This last point connects the obtuse triangle to the full set of properties of a triangle — the same angle-and-side relationships, read in the obtuse regime.

Where Students Trip Up on Obtuse Triangles

Mistake 1: Comparing a side to a sum of squares

Where it slips in: Using the side test with all three side lengths in hand.

Don't do this: Compare $a^2 + b^2$ to the longest side $c$ instead of to $c^2$.

The correct way: Square every side. Compare $a^2 + b^2$ with $c^2$ — squares against squares, never a square against a raw length.

A specific habit fixes this: write all three squares in a row first ($a^2$, $b^2$, $c^2$), and only then compare. Students who skip straight to the inequality are the ones who quietly drop a square. The first-instinct error here is comparing $a^2 + b^2$ to $c$ rather than $c^2$ — once the three squares are written out, the mismatch is obvious.

Mistake 2: Assuming the height is always inside the triangle

Where it slips in: Finding the area of an obtuse triangle from a base and height.

Don't do this: Insist the perpendicular height must land between the two base vertices.

The correct way: Allow the foot of the altitude to fall outside the base, on its extension, when the height is dropped from an acute vertex. The height is still the perpendicular distance; it just lives outside the figure.

This is the point I had to slow down on myself when I first taught it — the picture fights the intuition.

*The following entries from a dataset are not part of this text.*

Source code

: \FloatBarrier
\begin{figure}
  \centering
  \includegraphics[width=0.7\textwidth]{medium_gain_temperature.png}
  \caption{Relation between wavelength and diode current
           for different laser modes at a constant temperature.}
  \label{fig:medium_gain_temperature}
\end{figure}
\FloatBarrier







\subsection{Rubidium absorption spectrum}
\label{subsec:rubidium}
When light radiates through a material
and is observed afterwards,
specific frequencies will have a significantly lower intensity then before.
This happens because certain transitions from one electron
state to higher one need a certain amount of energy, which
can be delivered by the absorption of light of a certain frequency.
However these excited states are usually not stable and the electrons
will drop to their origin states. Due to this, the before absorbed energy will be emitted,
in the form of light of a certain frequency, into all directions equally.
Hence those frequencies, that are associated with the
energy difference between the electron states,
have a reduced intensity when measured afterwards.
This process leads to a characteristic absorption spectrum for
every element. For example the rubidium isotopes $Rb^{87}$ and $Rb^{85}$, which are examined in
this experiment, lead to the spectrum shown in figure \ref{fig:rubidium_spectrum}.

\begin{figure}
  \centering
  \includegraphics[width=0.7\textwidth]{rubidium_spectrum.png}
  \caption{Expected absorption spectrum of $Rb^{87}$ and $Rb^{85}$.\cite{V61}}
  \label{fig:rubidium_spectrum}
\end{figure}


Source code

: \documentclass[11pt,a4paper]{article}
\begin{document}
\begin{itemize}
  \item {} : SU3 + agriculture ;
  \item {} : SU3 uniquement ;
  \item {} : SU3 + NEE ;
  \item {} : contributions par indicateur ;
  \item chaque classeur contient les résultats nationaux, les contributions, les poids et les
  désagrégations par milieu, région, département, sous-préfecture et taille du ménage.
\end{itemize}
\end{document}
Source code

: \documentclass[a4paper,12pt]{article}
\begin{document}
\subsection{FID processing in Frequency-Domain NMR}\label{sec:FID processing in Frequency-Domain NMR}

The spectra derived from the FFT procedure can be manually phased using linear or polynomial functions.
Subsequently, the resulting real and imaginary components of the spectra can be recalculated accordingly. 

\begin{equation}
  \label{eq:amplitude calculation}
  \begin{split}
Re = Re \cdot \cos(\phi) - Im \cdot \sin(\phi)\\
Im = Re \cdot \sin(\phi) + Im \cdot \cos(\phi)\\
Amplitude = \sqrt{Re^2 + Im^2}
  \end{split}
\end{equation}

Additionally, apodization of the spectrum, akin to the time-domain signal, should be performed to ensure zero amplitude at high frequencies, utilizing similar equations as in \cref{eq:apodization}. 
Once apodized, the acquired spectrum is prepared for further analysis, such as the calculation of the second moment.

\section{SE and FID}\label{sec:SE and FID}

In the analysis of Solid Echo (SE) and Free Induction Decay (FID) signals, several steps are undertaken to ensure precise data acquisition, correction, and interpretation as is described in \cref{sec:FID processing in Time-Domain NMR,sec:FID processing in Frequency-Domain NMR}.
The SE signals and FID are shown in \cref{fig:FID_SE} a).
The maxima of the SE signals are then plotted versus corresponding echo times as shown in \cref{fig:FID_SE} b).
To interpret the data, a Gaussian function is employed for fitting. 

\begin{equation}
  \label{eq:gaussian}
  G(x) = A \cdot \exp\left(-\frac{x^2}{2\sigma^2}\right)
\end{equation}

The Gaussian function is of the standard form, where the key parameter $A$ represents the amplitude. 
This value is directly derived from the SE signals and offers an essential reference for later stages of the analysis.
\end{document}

The memorizer who learned "height goes straight down inside the triangle" is exactly the student who freezes on an obtuse figure, because that mental rule was never the real definition.

Mistake 3: Thinking a triangle can have two obtuse (or an obtuse plus a right) angle

Where it slips in: Building or checking a triangle from its angles.

Don't do this: Allow two angles above 90°, or one obtuse and one right angle.

The correct way: Remember the 180° cap. One obtuse angle (say 100°) already leaves under 80° for the other two combined — a second 90°-plus angle is impossible.

Key Takeaways

  • An obtuse triangle has exactly one angle greater than 90°, and the longest side sits opposite it.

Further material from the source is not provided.